PROVIDED DATA:
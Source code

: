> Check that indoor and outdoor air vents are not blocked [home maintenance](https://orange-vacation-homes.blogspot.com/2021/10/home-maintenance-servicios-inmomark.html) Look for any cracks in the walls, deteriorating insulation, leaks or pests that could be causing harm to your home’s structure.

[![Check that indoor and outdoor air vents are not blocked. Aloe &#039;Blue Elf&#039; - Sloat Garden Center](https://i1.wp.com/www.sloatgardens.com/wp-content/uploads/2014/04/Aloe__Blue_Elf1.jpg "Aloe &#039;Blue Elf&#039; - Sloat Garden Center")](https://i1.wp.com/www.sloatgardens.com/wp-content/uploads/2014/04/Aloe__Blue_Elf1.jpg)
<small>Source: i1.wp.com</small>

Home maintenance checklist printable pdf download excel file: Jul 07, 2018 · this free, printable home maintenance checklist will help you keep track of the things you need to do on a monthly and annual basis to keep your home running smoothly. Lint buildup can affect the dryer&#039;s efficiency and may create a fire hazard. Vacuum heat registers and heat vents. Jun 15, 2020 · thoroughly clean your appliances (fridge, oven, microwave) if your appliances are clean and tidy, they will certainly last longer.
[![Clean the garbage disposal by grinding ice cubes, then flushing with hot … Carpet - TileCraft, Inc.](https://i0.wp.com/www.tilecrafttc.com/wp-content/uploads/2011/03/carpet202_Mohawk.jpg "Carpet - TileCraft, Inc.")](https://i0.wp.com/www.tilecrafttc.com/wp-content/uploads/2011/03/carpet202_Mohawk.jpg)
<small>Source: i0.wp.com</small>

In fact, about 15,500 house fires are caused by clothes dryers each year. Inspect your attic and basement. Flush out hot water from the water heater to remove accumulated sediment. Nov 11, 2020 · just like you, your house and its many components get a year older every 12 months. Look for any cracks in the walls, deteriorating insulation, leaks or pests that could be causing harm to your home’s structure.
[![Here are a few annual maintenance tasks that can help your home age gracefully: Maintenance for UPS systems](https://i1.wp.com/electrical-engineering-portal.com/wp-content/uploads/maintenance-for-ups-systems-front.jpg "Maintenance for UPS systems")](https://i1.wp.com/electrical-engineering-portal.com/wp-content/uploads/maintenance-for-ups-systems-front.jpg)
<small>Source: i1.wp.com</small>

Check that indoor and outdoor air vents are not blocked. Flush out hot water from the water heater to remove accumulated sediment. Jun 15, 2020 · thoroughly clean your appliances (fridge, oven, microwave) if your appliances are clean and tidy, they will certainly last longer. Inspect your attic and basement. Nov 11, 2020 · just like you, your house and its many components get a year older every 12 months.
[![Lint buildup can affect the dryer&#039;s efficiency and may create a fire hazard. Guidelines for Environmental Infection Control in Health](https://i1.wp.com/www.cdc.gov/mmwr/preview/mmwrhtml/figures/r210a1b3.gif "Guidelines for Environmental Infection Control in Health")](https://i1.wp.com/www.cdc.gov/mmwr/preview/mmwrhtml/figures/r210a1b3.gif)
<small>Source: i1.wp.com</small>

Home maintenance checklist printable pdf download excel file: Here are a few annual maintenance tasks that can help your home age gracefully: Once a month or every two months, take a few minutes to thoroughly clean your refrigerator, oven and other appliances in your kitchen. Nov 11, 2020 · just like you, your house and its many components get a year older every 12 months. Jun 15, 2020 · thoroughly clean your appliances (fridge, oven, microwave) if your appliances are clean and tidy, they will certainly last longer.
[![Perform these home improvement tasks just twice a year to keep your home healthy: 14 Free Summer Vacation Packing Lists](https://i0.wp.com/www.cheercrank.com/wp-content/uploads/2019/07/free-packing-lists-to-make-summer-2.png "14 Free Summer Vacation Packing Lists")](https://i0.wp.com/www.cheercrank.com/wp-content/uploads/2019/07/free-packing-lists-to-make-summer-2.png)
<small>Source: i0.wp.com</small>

WORK REQUIRED: Above are the records; retype them all without a single difference.

EXERCISE RESULT:
Source code

:> Check that indoor and outdoor air vents are not blocked [home maintenance](https://orange-vacation-homes.blogspot.com/2021/10/home-maintenance-servicios-inmomark.html) Look for any cracks in the walls, deteriorating insulation, leaks or pests that could be causing harm to your home’s structure.

[![Check that indoor and outdoor air vents are not blocked. Aloe &#039;Blue Elf&#039; - Sloat Garden Center](https://i1.wp.com/www.sloatgardens.com/wp-content/uploads/2014/04/Aloe__Blue_Elf1.jpg "Aloe &#039;Blue Elf&#039; - Sloat Garden Center")](https://i1.wp.com/www.sloatgardens.com/wp-content/uploads/2014/04/Aloe__Blue_Elf1.jpg)
<small>Source: i1.wp.com</small>

Home maintenance checklist printable pdf download excel file: Jul 07, 2018 · this free, printable home maintenance checklist will help you keep track of the things you need to do on a monthly and annual basis to keep your home running smoothly. Lint buildup can affect the dryer&#039;s efficiency and may create a fire hazard. Vacuum heat registers and heat vents. Jun 15, 2020 · thoroughly clean your appliances (fridge, oven, microwave) if your appliances are clean and tidy, they will certainly last longer.
[![Clean the garbage disposal by grinding ice cubes, then flushing with hot … Carpet - TileCraft, Inc.](https://i0.wp.com/www.tilecrafttc.com/wp-content/uploads/2011/03/carpet202_Mohawk.jpg "Carpet - TileCraft, Inc.")](https://i0.wp.com/www.tilecrafttc.com/wp-content/uploads/2011/03/carpet202_Mohawk.jpg)
<small>Source: i0.wp.com</small>

In fact, about 15,500 house fires are caused by clothes dryers each year. Inspect your attic and basement. Flush out hot water from the water heater to remove accumulated sediment. Nov 11, 2020 · just like you, your house and its many components get a year older every 12 months. Look for any cracks in the walls, deteriorating insulation, leaks or pests that could be causing harm to your home’s structure.
[![Here are a few annual maintenance tasks that can help your home age gracefully: Maintenance for UPS systems](https://i1.wp.com/electrical-engineering-portal.com/wp-content/uploads/maintenance-for-ups-systems-front.jpg "Maintenance for UPS systems")](https://i1.wp.com/electrical-engineering-portal.com/wp-content/uploads/maintenance-for-ups-systems-front.jpg)
<small>Source: i1.wp.com</small>

Check that indoor and outdoor air vents are not blocked. Flush out hot water from the water heater to remove accumulated sediment. Jun 15, 2020 · thoroughly clean your appliances (fridge, oven, microwave) if your appliances are clean and tidy, they will certainly last longer. Inspect your attic and basement. Nov 11, 2020 · just like you, your house and its many components get a year older every 12 months.
[![Lint buildup can affect the dryer&#039;s efficiency and may create a fire hazard. Guidelines for Environmental Infection Control in Health](https://i1.wp.com/www.cdc.gov/mmwr/preview/mmwrhtml/figures/r210a1b3.gif "Guidelines for Environmental Infection Control in Health")](https://i1.wp.com/www.cdc.gov/mmwr/preview/mmwrhtml/figures/r210a1b3.gif)
<small>Source: i1.wp.com</small>

Home maintenance checklist printable pdf download excel file: Here are a few annual maintenance tasks that can help your home age gracefully: Once a month or every two months, take a few minutes to thoroughly clean your refrigerator, oven and other appliances in your kitchen. Nov 11, 2020 · just like you, your house and its many components get a year older every 12 months. Jun 15, 2020 · thoroughly clean your appliances (fridge, oven, microwave) if your appliances are clean and tidy, they will certainly last longer.
[![Perform these home improvement tasks just twice a year to keep your home healthy: 14 Free Summer Vacation Packing Lists](https://i0.wp.com/www.cheercrank.com/wp-content/uploads/2019/07/free-packing-lists-to-make-summer-2.png "14 Free Summer Vacation Packing Lists")](https://i0.wp.com/www.cheercrank.com/wp-content/uploads/2019/07/free-packing-lists-to-make-summer-2.png)
<small>Source: i0.wp.com</small>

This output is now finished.